→ TASK STATEMENT: Every line of the entries that holds the word "block" is to be copied.
Top of RECORDS PROVIDED
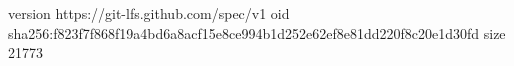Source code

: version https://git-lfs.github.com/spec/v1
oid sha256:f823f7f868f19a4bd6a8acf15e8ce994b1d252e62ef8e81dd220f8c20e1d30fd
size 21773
Bottom of RECORDS PROVIDED
Top of RECORDS PROVIDED
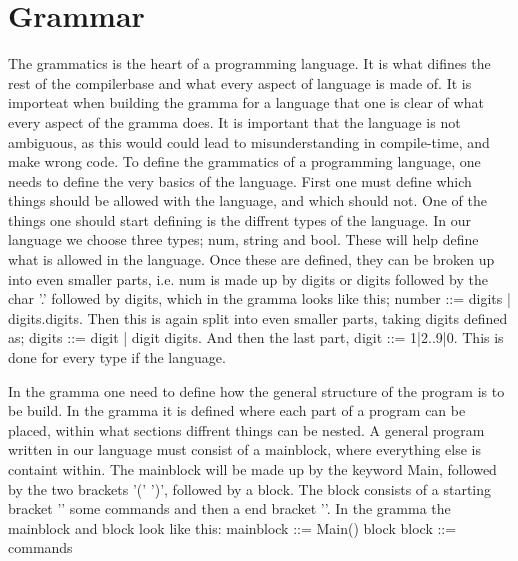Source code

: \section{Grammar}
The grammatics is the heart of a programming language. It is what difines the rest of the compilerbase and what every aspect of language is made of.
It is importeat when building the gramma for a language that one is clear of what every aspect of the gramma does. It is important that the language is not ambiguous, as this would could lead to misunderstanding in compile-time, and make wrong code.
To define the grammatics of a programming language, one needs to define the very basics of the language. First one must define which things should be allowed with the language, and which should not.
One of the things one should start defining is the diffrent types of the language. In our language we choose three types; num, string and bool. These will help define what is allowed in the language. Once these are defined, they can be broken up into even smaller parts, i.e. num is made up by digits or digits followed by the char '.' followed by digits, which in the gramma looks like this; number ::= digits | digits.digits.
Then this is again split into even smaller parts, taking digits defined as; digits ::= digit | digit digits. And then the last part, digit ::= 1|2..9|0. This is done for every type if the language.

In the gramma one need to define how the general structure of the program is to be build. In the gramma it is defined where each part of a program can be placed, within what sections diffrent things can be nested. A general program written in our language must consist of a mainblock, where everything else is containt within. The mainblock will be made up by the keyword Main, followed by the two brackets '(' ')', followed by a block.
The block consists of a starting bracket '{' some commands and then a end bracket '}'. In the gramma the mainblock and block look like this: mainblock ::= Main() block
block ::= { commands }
Bottom of RECORDS PROVIDED
→ REPLY TO THE EXERCISE:
In the gramma one need to define how the general structure of the program is to be build. In the gramma it is defined where each part of a program can be placed, within what sections diffrent things can be nested. A general program written in our language must consist of a mainblock, where everything else is containt within. The mainblock will be made up by the keyword Main, followed by the two brackets '(' ')', followed by a block.
The block consists of a starting bracket '{' some commands and then a end bracket '}'. In the gramma the mainblock and block look like this: mainblock ::= Main() block
block ::= { commands }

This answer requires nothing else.